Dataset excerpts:
- Opening Delimiter -
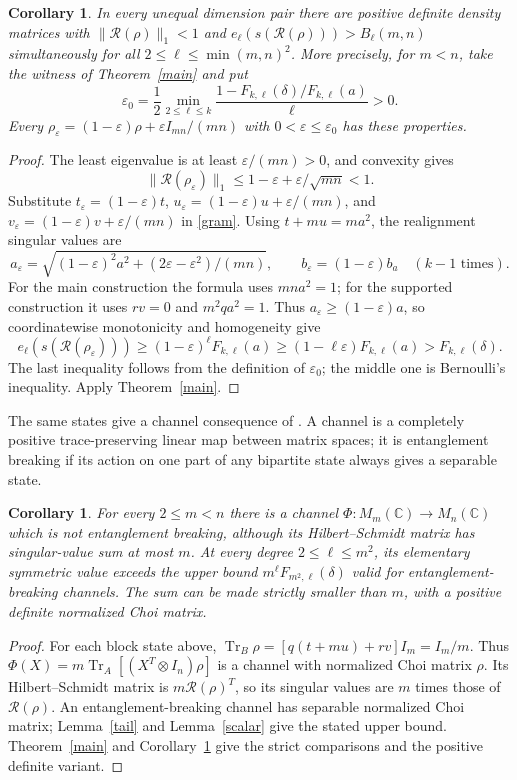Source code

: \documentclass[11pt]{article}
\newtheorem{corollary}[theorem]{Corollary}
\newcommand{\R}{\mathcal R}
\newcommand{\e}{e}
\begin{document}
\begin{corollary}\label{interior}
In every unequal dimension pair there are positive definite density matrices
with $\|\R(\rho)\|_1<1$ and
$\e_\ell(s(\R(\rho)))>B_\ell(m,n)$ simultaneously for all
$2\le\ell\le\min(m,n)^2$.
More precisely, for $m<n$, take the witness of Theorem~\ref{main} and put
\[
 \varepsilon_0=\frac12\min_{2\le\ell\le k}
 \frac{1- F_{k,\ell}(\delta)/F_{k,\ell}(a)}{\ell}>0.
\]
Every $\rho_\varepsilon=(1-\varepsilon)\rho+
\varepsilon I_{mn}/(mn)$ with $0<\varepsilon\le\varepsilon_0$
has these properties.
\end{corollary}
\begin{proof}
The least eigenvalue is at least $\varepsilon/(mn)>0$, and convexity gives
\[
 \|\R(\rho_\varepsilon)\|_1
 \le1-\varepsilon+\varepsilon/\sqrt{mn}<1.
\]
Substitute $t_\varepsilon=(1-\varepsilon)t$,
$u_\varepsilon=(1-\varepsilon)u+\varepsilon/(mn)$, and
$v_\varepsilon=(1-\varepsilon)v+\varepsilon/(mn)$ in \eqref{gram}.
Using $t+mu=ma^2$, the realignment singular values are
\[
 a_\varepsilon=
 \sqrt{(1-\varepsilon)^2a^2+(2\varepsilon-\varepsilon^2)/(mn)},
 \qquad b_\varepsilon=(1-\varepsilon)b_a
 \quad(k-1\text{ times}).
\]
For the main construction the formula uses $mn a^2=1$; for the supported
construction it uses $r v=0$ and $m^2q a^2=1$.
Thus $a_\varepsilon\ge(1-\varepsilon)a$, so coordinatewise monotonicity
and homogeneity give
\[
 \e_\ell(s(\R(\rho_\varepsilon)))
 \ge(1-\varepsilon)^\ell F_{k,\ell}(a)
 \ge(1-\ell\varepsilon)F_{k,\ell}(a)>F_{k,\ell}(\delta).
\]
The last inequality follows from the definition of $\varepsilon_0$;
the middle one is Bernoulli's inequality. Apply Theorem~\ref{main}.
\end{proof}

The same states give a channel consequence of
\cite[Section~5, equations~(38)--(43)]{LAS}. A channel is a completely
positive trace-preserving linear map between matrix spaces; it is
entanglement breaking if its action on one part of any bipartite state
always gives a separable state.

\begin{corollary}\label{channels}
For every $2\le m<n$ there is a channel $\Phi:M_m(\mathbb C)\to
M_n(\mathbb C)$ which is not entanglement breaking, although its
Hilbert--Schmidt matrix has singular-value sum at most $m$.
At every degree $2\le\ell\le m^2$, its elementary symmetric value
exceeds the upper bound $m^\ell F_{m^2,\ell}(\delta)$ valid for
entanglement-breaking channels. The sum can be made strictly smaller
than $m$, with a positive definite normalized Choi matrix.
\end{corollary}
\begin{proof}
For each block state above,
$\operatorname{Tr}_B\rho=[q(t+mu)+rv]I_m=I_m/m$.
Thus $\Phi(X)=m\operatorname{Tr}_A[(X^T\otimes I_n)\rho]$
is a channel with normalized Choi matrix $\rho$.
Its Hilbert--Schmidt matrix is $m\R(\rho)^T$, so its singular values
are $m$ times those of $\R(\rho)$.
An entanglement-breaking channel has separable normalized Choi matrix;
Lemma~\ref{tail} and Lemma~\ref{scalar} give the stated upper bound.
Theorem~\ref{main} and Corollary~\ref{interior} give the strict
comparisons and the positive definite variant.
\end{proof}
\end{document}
- Closing Delimiter -
Exercise description:
Only the text of the entries above, transcribed exactly, should be given; leave out pictures.

Solution for this task:
Source code

: \documentclass[11pt]{article}
\newtheorem{corollary}[theorem]{Corollary}
\newcommand{\R}{\mathcal R}
\newcommand{\e}{e}
\begin{document}
\begin{corollary}\label{interior}
In every unequal dimension pair there are positive definite density matrices
with $\|\R(\rho)\|_1<1$ and
$\e_\ell(s(\R(\rho)))>B_\ell(m,n)$ simultaneously for all
$2\le\ell\le\min(m,n)^2$.
More precisely, for $m<n$, take the witness of Theorem~\ref{main} and put
\[
 \varepsilon_0=\frac12\min_{2\le\ell\le k}
 \frac{1- F_{k,\ell}(\delta)/F_{k,\ell}(a)}{\ell}>0.
\]
Every $\rho_\varepsilon=(1-\varepsilon)\rho+
\varepsilon I_{mn}/(mn)$ with $0<\varepsilon\le\varepsilon_0$
has these properties.
\end{corollary}
\begin{proof}
The least eigenvalue is at least $\varepsilon/(mn)>0$, and convexity gives
\[
 \|\R(\rho_\varepsilon)\|_1
 \le1-\varepsilon+\varepsilon/\sqrt{mn}<1.
\]
Substitute $t_\varepsilon=(1-\varepsilon)t$,
$u_\varepsilon=(1-\varepsilon)u+\varepsilon/(mn)$, and
$v_\varepsilon=(1-\varepsilon)v+\varepsilon/(mn)$ in \eqref{gram}.
Using $t+mu=ma^2$, the realignment singular values are
\[
 a_\varepsilon=
 \sqrt{(1-\varepsilon)^2a^2+(2\varepsilon-\varepsilon^2)/(mn)},
 \qquad b_\varepsilon=(1-\varepsilon)b_a
 \quad(k-1\text{ times}).
\]
For the main construction the formula uses $mn a^2=1$; for the supported
construction it uses $r v=0$ and $m^2q a^2=1$.
Thus $a_\varepsilon\ge(1-\varepsilon)a$, so coordinatewise monotonicity
and homogeneity give
\[
 \e_\ell(s(\R(\rho_\varepsilon)))
 \ge(1-\varepsilon)^\ell F_{k,\ell}(a)
 \ge(1-\ell\varepsilon)F_{k,\ell}(a)>F_{k,\ell}(\delta).
\]
The last inequality follows from the definition of $\varepsilon_0$;
the middle one is Bernoulli's inequality. Apply Theorem~\ref{main}.
\end{proof}

The same states give a channel consequence of
\cite[Section~5, equations~(38)--(43)]{LAS}. A channel is a completely
positive trace-preserving linear map between matrix spaces; it is
entanglement breaking if its action on one part of any bipartite state
always gives a separable state.

\begin{corollary}\label{channels}
For every $2\le m<n$ there is a channel $\Phi:M_m(\mathbb C)\to
M_n(\mathbb C)$ which is not entanglement breaking, although its
Hilbert--Schmidt matrix has singular-value sum at most $m$.
At every degree $2\le\ell\le m^2$, its elementary symmetric value
exceeds the upper bound $m^\ell F_{m^2,\ell}(\delta)$ valid for
entanglement-breaking channels. The sum can be made strictly smaller
than $m$, with a positive definite normalized Choi matrix.
\end{corollary}
\begin{proof}
For each block state above,
$\operatorname{Tr}_B\rho=[q(t+mu)+rv]I_m=I_m/m$.
Thus $\Phi(X)=m\operatorname{Tr}_A[(X^T\otimes I_n)\rho]$
is a channel with normalized Choi matrix $\rho$.
Its Hilbert--Schmidt matrix is $m\R(\rho)^T$, so its singular values
are $m$ times those of $\R(\rho)$.
An entanglement-breaking channel has separable normalized Choi matrix;
Lemma~\ref{tail} and Lemma~\ref{scalar} give the stated upper bound.
Theorem~\ref{main} and Corollary~\ref{interior} give the strict
comparisons and the positive definite variant.
\end{proof}
\end{document}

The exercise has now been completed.